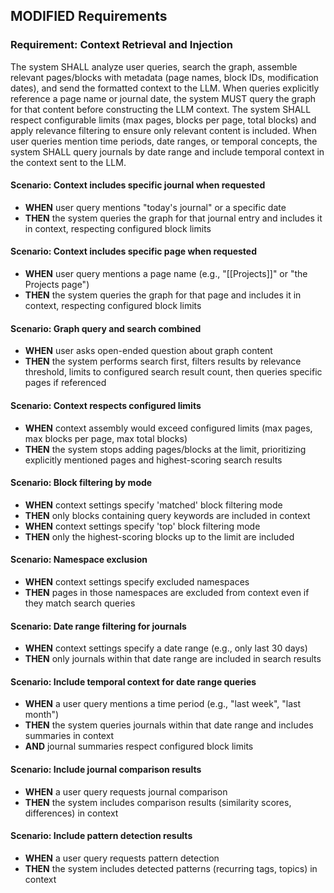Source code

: ## MODIFIED Requirements

### Requirement: Context Retrieval and Injection
The system SHALL analyze user queries, search the graph, assemble relevant pages/blocks with metadata (page names, block IDs, modification dates), and send the formatted context to the LLM. When queries explicitly reference a page name or journal date, the system MUST query the graph for that content before constructing the LLM context. The system SHALL respect configurable limits (max pages, blocks per page, total blocks) and apply relevance filtering to ensure only relevant content is included. When user queries mention time periods, date ranges, or temporal concepts, the system SHALL query journals by date range and include temporal context in the context sent to the LLM.

#### Scenario: Context includes specific journal when requested
- **WHEN** user query mentions "today's journal" or a specific date
- **THEN** the system queries the graph for that journal entry and includes it in context, respecting configured block limits

#### Scenario: Context includes specific page when requested
- **WHEN** user query mentions a page name (e.g., "[[Projects]]" or "the Projects page")
- **THEN** the system queries the graph for that page and includes it in context, respecting configured block limits

#### Scenario: Graph query and search combined
- **WHEN** user asks open-ended question about graph content
- **THEN** the system performs search first, filters results by relevance threshold, limits to configured search result count, then queries specific pages if referenced

#### Scenario: Context respects configured limits
- **WHEN** context assembly would exceed configured limits (max pages, max blocks per page, max total blocks)
- **THEN** the system stops adding pages/blocks at the limit, prioritizing explicitly mentioned pages and highest-scoring search results

#### Scenario: Block filtering by mode
- **WHEN** context settings specify 'matched' block filtering mode
- **THEN** only blocks containing query keywords are included in context
- **WHEN** context settings specify 'top' block filtering mode
- **THEN** only the highest-scoring blocks up to the limit are included

#### Scenario: Namespace exclusion
- **WHEN** context settings specify excluded namespaces
- **THEN** pages in those namespaces are excluded from context even if they match search queries

#### Scenario: Date range filtering for journals
- **WHEN** context settings specify a date range (e.g., only last 30 days)
- **THEN** only journals within that date range are included in search results

#### Scenario: Include temporal context for date range queries
- **WHEN** a user query mentions a time period (e.g., "last week", "last month")
- **THEN** the system queries journals within that date range and includes summaries in context
- **AND** journal summaries respect configured block limits

#### Scenario: Include journal comparison results
- **WHEN** a user query requests journal comparison
- **THEN** the system includes comparison results (similarity scores, differences) in context

#### Scenario: Include pattern detection results
- **WHEN** a user query requests pattern detection
- **THEN** the system includes detected patterns (recurring tags, topics) in context


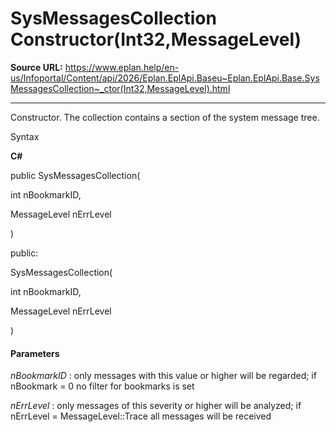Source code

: # SysMessagesCollection Constructor(Int32,MessageLevel)

**Source URL:** https://www.eplan.help/en-us/Infoportal/Content/api/2026/Eplan.EplApi.Baseu~Eplan.EplApi.Base.SysMessagesCollection~_ctor(Int32,MessageLevel).html

---

Constructor. The collection contains a section of the system message tree.

Syntax

**C#**



public SysMessagesCollection( 

   int nBookmarkID,

   MessageLevel nErrLevel

)

public:

SysMessagesCollection( 

   int nBookmarkID,

   MessageLevel nErrLevel

)


#### Parameters

*nBookmarkID*
:   only messages with this value or higher will be regarded; if nBookmark = 0 no filter for bookmarks is set

*nErrLevel*
:   only messages of this severity or higher will be analyzed; if nErrLevel = MessageLevel::Trace all messages will be received
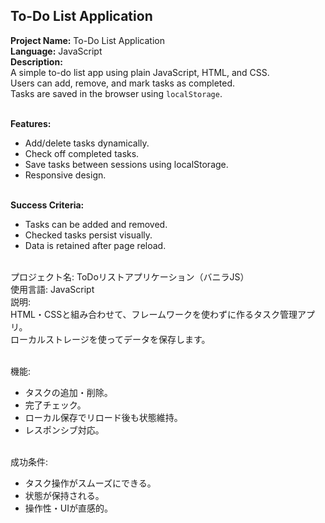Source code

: ## To-Do List Application

**Project Name:** To-Do List Application <br>
**Language:** JavaScript <br>
**Description:** <br>
A simple to-do list app using plain JavaScript, HTML, and CSS.<br>
Users can add, remove, and mark tasks as completed.<br>
Tasks are saved in the browser using `localStorage`.<br><br>

**Features:** <br>
- Add/delete tasks dynamically. <br>
- Check off completed tasks. <br>
- Save tasks between sessions using localStorage. <br>
- Responsive design. <br><br>

**Success Criteria:** <br>
- Tasks can be added and removed. <br>
- Checked tasks persist visually. <br>
- Data is retained after page reload. <br><br>

プロジェクト名: ToDoリストアプリケーション（バニラJS）<br>
使用言語: JavaScript <br>
説明: <br>
HTML・CSSと組み合わせて、フレームワークを使わずに作るタスク管理アプリ。<br>
ローカルストレージを使ってデータを保存します。<br><br>

機能: <br>
- タスクの追加・削除。 <br>
- 完了チェック。 <br>
- ローカル保存でリロード後も状態維持。 <br>
- レスポンシブ対応。 <br><br>

成功条件: <br>
- タスク操作がスムーズにできる。 <br>
- 状態が保持される。 <br>
- 操作性・UIが直感的。 <br><br>
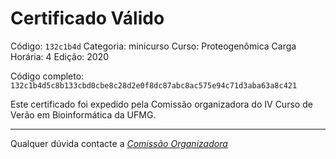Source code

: # Certificado Válido

Código: `132c1b4d`
Categoria: minicurso
Curso: Proteogenômica
Carga Horária: 4
Edição: 2020


Código completo: `132c1b4d5c8b133cbd0cbe8c28d2e0f8dc87abc8ac575e94c71d3aba63a8c421`


Este certificado foi expedido pela Comissão organizadora do IV Curso de Verão em Bioinformática da UFMG.

----

Qualquer dúvida contacte a [_Comissão Organizadora_](<mailto:cursobioinfoufmg@gmail.com$subject=[Certificados]>)

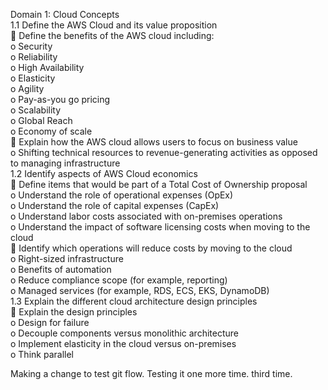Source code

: 
Domain 1: Cloud Concepts  
1.1 Define the AWS Cloud and its value proposition  
	 Define the benefits of the AWS cloud including:  
			o Security  
			o Reliability  
			o High Availability  
			o Elasticity  
			o Agility  
			o Pay-as-you go pricing  
			o Scalability  
			o Global Reach  
			o Economy of scale  
	 Explain how the AWS cloud allows users to focus on business value  
			o Shifting technical resources to revenue-generating activities as opposed to managing  infrastructure  
1.2 Identify aspects of AWS Cloud economics  
	 Define items that would be part of a Total Cost of Ownership proposal  
			o Understand the role of operational expenses (OpEx)  
			o Understand the role of capital expenses (CapEx)  
			o Understand labor costs associated with on-premises operations  
			o Understand the impact of software licensing costs when moving to the cloud  
	 Identify which operations will reduce costs by moving to the cloud  
			o Right-sized infrastructure  
			o Benefits of automation  
			o Reduce compliance scope (for example, reporting)  
			o Managed services (for example, RDS, ECS, EKS, DynamoDB)  
1.3 Explain the different cloud architecture design principles  
	 Explain the design principles  
			o Design for failure  
			o Decouple components versus monolithic architecture  
			o Implement elasticity in the cloud versus on-premises  
			o Think parallel

Making a change to test git flow.
Testing it one more time.
third time.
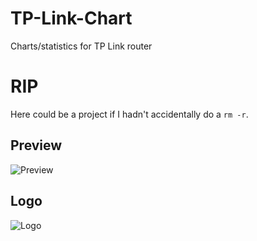 # TP-Link-Chart
Charts/statistics for TP Link router

# RIP
Here could be a project if I hadn't accidentally do a `rm -r`.

## Preview
![Preview](https://github.com/Dewep/TP-Link-Chart/raw/master/preview.png)

## Logo
![Logo](https://github.com/Dewep/TP-Link-Chart/raw/master/logo.png)
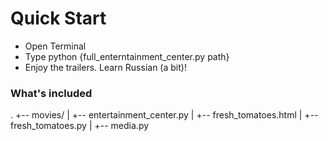 # Quick Start

* Open Terminal
* Type python {full_enterntainment_center.py path}
* Enjoy the trailers. Learn Russian (a bit)!

### What's included

.
+-- movies/
| +-- entertainment_center.py
| +-- fresh_tomatoes.html
| +-- fresh_tomatoes.py
| +-- media.py
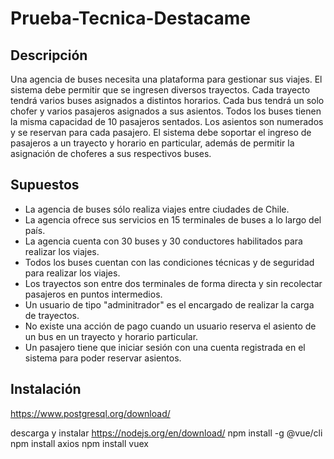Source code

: # Prueba-Tecnica-Destacame

## Descripción

Una agencia de buses necesita una plataforma para gestionar sus viajes. El sistema debe permitir que se ingresen diversos trayectos. Cada trayecto tendrá varios buses asignados a distintos horarios. Cada bus tendrá un solo chofer y varios pasajeros asignados a sus asientos. Todos los buses tienen la misma capacidad de 10 pasajeros sentados. Los asientos son numerados y se reservan para cada pasajero. El sistema debe soportar el ingreso de pasajeros a un trayecto y horario en particular, además de permitir la asignación de choferes a sus respectivos buses.

## Supuestos 

* La agencia de buses sólo realiza viajes entre ciudades de Chile.
* La agencia ofrece sus servicios en 15 terminales de buses a lo largo del país. 
* La agencia cuenta con 30 buses y 30 conductores habilitados para realizar los viajes.
* Todos los buses cuentan con las condiciones técnicas y de seguridad para realizar los viajes.
* Los trayectos son entre dos terminales de forma directa y sin recolectar pasajeros en puntos intermedios. 
* Un usuario de tipo "adminitrador" es el encargado de realizar la carga de trayectos.
* No existe una acción de pago cuando un usuario reserva el asiento de un bus en un trayecto y horario particular. 
* Un pasajero tiene que iniciar sesión con una cuenta registrada en el sistema para poder reservar asientos.


## Instalación
https://www.postgresql.org/download/


descarga y instalar https://nodejs.org/en/download/
npm install -g @vue/cli
npm install axios
npm install vuex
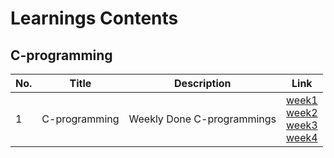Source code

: # Learnings Contents

## C-programming

| No. | Title         | Description                | Link                                                                                                                         |
| --- | ------------- | -------------------------- | ---------------------------------------------------------------------------------------------------------------------------- |
| 1   | C-programming | Weekly Done C-programmings | [week1](./C-programs/week1/)<br>[week2](./C-programs/week2/)<br>[week3](./C-programs/week3/)<br>[week4](./C-programs/week4/) |
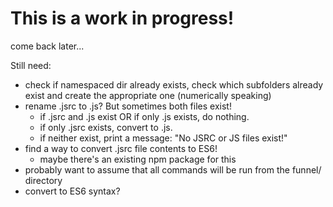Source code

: # This is a work in progress!

come back later...

Still need:

* check if namespaced dir already exists, check which subfolders already exist and create the appropriate one (numerically speaking)
* rename .jsrc to .js? But sometimes both files exist!
  * if .jsrc and .js exist OR if only .js exists, do nothing.
  * if only .jsrc exists, convert to .js.
  * if neither exist, print a message: "No JSRC or JS files exist!"
* find a way to convert .jsrc file contents to ES6!
  * maybe there's an existing npm package for this
* probably want to assume that all commands will be run from the funnel/ directory
* convert to ES6 syntax?
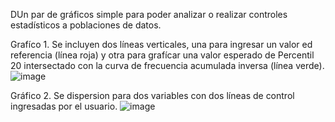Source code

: DUn par de gráficos simple para poder analizar o realizar controles estadísticos a poblaciones de datos.

Grafíco 1. Se incluyen dos líneas verticales, una para ingresar un valor ed referencia (línea roja) y otra para grafícar una valor esperado de Percentil 20 intersectado con la curva de frecuencia acumulada inversa (línea verde).
![image](https://github.com/BelloCodigo/Estad-stica_simple/assets/163011770/e2386cbf-9d3f-4efa-96be-149b0069e6c5)

Gráfico 2. Se dispersion para dos variables con dos líneas de control ingresadas por el usuario.
![image](https://github.com/BelloCodigo/Estad-stica_simple/assets/163011770/2d490a0b-6b06-4871-a41f-fcdf4833fcb9)
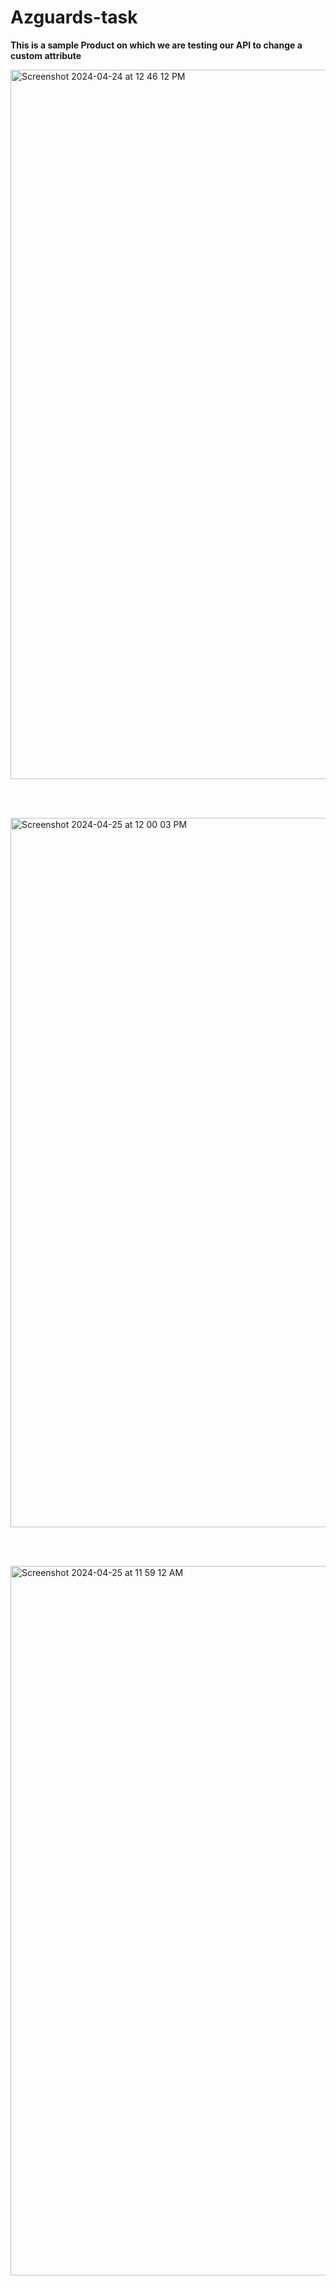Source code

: # Azguards-task
<b>This is a sample Product on which we are testing our API to change a custom attribute</b>

<img width="1135" alt="Screenshot 2024-04-24 at 12 46 12 PM" src="https://github.com/lokesh1pawar/Azguards-task/assets/72260908/d09863c0-1457-4a24-b113-9be0632d9a55">

</br></br>

<img width="1135" alt="Screenshot 2024-04-25 at 12 00 03 PM" src="https://github.com/lokesh1pawar/Azguards-task/assets/72260908/468922a8-bf63-402e-98ae-0bc5a90faee4">

</br></br>

<img width="1135" alt="Screenshot 2024-04-25 at 11 59 12 AM" src="https://github.com/lokesh1pawar/Azguards-task/assets/72260908/11c82b34-9d30-4b11-ba7f-0edf73fe0a66">
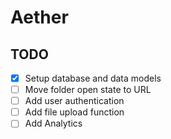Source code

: # Aether

## TODO
- [x] Setup database and data models
- [ ] Move folder open state to URL
- [ ] Add user authentication
- [ ] Add file upload function
- [ ] Add Analytics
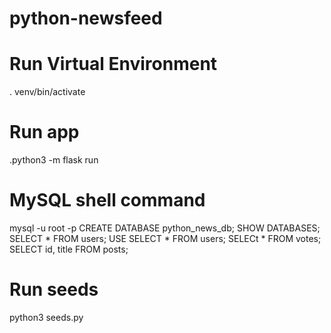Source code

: # python-newsfeed

# Run Virtual Environment
. venv/bin/activate

# Run app
.python3 -m flask run

# MySQL shell command
mysql -u root -p
CREATE DATABASE python_news_db;
SHOW DATABASES;
SELECT * FROM users;
USE <database>
SELECT * FROM users;
SELECt * FROM votes;
SELECT id, title FROM posts;

# Run seeds
python3 seeds.py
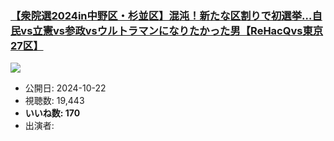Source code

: ### [【衆院選2024in中野区・杉並区】混沌！新たな区割りで初選挙…自民vs立憲vs参政vsウルトラマンになりたかった男【ReHacQvs東京27区】](https://www.youtube.com/watch?v=9pjkazH95Js)
[![](https://img.youtube.com/vi/9pjkazH95Js/sddefault.jpg)](https://www.youtube.com/watch?v=9pjkazH95Js)
-   公開日: 2024-10-22
-   視聴数: 19,443
-   **いいね数: 170**
-   出演者: 
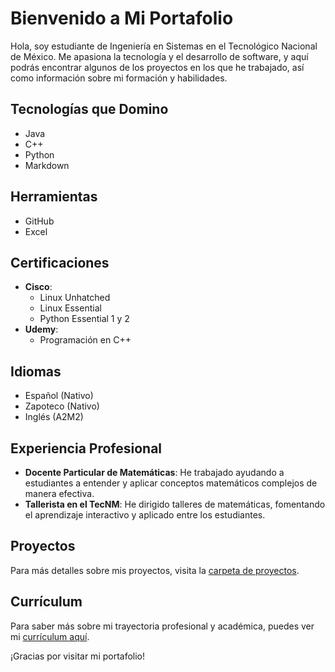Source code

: # Bienvenido a Mi Portafolio

Hola, soy estudiante de Ingeniería en Sistemas en el Tecnológico Nacional de México. Me apasiona la tecnología y el desarrollo de software, y aquí podrás encontrar algunos de los proyectos en los que he trabajado, así como información sobre mi formación y habilidades.

## Tecnologías que Domino
- Java
- C++
- Python
- Markdown

## Herramientas
- GitHub
- Excel

## Certificaciones
- **Cisco**:
  - Linux Unhatched
  - Linux Essential
  - Python Essential 1 y 2
- **Udemy**:
  - Programación en C++

## Idiomas
- Español (Nativo)
- Zapoteco (Nativo)
- Inglés (A2M2)

## Experiencia Profesional
- **Docente Particular de Matemáticas**: He trabajado ayudando a estudiantes a entender y aplicar conceptos matemáticos complejos de manera efectiva.
- **Tallerista en el TecNM**: He dirigido talleres de matemáticas, fomentando el aprendizaje interactivo y aplicado entre los estudiantes.

## Proyectos
Para más detalles sobre mis proyectos, visita la [carpeta de proyectos](/Proyectos/Proyectos).

## Currículum
Para saber más sobre mi trayectoria profesional y académica, puedes ver mi [currículum aquí](/Currículum/index).

¡Gracias por visitar mi portafolio!

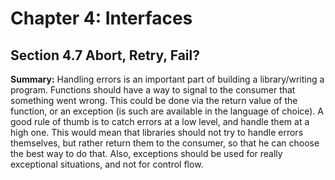 # Chapter 4: Interfaces

## Section 4.7 Abort, Retry, Fail?

**Summary:** Handling errors is an important part of building a library/writing a program.
Functions should have a way to signal to the consumer that something went wrong.
This could be done via the return value of the function, or an exception (is such are available in the language of choice).
A good rule of thumb is to catch errors at a low level, and handle them at a high one. This would mean
that libraries should not try to handle errors themselves, but rather return them to the consumer,
so that he can choose the best way to do that.
Also, exceptions should be used for really exceptional situations, and not for control flow.
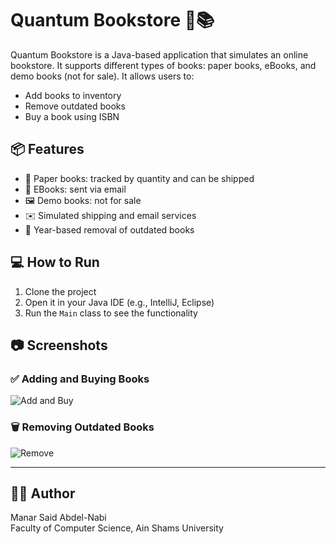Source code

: # Quantum Bookstore 🛒📚

Quantum Bookstore is a Java-based application that simulates an online bookstore. It supports different types of books: paper books, eBooks, and demo books (not for sale). It allows users to:

- Add books to inventory
- Remove outdated books
- Buy a book using ISBN

## 📦 Features

- 📕 Paper books: tracked by quantity and can be shipped
- 📘 EBooks: sent via email
- 🖼️ Demo books: not for sale
- ✉️ Simulated shipping and email services
- 📅 Year-based removal of outdated books

## 💻 How to Run

1. Clone the project
2. Open it in your Java IDE (e.g., IntelliJ, Eclipse)
3. Run the `Main` class to see the functionality

## 📷 Screenshots

### ✅ Adding and Buying Books
![Add and Buy](([(https://github.com/Manarsayedd/Fawry_Challenge2/blob/main/screenshots/Screenshot%202025-07-09%20020219.png)]))

### 🗑️ Removing Outdated Books
![Remove](screenshots/remove_outdated.png)

---

## 👨‍💻 Author

Manar Said Abdel-Nabi  
Faculty of Computer Science, Ain Shams University  
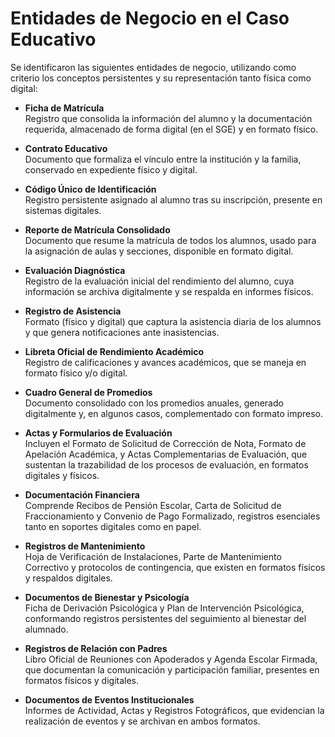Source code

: # Entidades de Negocio en el Caso Educativo

Se identificaron las siguientes entidades de negocio, utilizando como criterio los conceptos persistentes y su representación tanto física como digital:

- **Ficha de Matrícula**  
  Registro que consolida la información del alumno y la documentación requerida, almacenado de forma digital (en el SGE) y en formato físico.

- **Contrato Educativo**  
  Documento que formaliza el vínculo entre la institución y la familia, conservado en expediente físico y digital.

- **Código Único de Identificación**  
  Registro persistente asignado al alumno tras su inscripción, presente en sistemas digitales.

- **Reporte de Matrícula Consolidado**  
  Documento que resume la matrícula de todos los alumnos, usado para la asignación de aulas y secciones, disponible en formato digital.

- **Evaluación Diagnóstica**  
  Registro de la evaluación inicial del rendimiento del alumno, cuya información se archiva digitalmente y se respalda en informes físicos.

- **Registro de Asistencia**  
  Formato (físico y digital) que captura la asistencia diaria de los alumnos y que genera notificaciones ante inasistencias.

- **Libreta Oficial de Rendimiento Académico**  
  Registro de calificaciones y avances académicos, que se maneja en formato físico y/o digital.

- **Cuadro General de Promedios**  
  Documento consolidado con los promedios anuales, generado digitalmente y, en algunos casos, complementado con formato impreso.

- **Actas y Formularios de Evaluación**  
  Incluyen el Formato de Solicitud de Corrección de Nota, Formato de Apelación Académica, y Actas Complementarias de Evaluación, que sustentan la trazabilidad de los procesos de evaluación, en formatos digitales y físicos.

- **Documentación Financiera**  
  Comprende Recibos de Pensión Escolar, Carta de Solicitud de Fraccionamiento y Convenio de Pago Formalizado, registros esenciales tanto en soportes digitales como en papel.

- **Registros de Mantenimiento**  
  Hoja de Verificación de Instalaciones, Parte de Mantenimiento Correctivo y protocolos de contingencia, que existen en formatos físicos y respaldos digitales.

- **Documentos de Bienestar y Psicología**  
  Ficha de Derivación Psicológica y Plan de Intervención Psicológica, conformando registros persistentes del seguimiento al bienestar del alumnado.
  
- **Registros de Relación con Padres**  
  Libro Oficial de Reuniones con Apoderados y Agenda Escolar Firmada, que documentan la comunicación y participación familiar, presentes en formatos físicos y digitales.

- **Documentos de Eventos Institucionales**  
  Informes de Actividad, Actas y Registros Fotográficos, que evidencian la realización de eventos y se archivan en ambos formatos.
==========
What you are asked to do: Give the lines again exactly, starting where the entries begin and stopping once the line with "### Requirement: Context" is included; pictures are not copied.

Task response:
Source code

: ## MODIFIED Requirements

### Requirement: Context Retrieval and Injection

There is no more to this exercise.